*Task goal*: Of the lines listed below, return exactly those that run from the line containing "If no free name" through the line containing "by $\sigma(bn) := fn$.", both included.

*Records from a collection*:

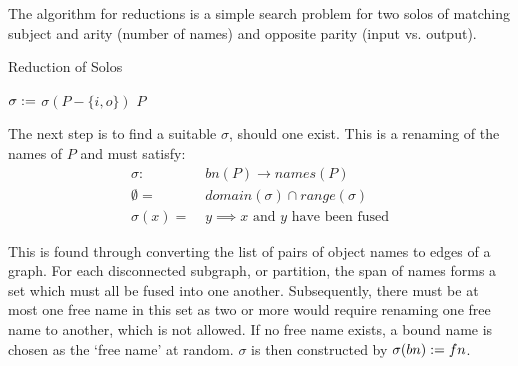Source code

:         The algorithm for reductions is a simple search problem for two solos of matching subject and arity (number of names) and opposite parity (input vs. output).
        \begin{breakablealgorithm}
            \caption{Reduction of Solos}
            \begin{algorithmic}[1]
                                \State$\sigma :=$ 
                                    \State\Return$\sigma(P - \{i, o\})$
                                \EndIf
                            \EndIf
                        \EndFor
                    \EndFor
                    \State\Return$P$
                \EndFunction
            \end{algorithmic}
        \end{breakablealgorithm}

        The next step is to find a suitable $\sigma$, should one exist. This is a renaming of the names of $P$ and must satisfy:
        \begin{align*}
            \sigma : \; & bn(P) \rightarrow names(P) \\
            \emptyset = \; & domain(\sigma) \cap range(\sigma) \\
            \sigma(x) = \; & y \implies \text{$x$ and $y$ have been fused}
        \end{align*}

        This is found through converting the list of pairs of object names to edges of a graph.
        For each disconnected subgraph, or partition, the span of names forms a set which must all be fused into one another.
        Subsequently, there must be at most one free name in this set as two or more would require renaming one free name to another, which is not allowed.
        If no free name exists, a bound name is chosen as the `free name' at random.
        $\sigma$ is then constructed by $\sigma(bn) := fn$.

* * *

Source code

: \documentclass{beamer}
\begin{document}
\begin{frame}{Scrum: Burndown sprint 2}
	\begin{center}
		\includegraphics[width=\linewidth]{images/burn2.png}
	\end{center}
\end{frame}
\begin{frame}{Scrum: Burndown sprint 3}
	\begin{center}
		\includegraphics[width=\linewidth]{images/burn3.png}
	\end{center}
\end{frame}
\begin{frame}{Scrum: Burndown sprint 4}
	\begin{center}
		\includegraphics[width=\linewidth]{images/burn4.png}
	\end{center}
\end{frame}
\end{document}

*Response below*:
        If no free name exists, a bound name is chosen as the `free name' at random.
        $\sigma$ is then constructed by $\sigma(bn) := fn$.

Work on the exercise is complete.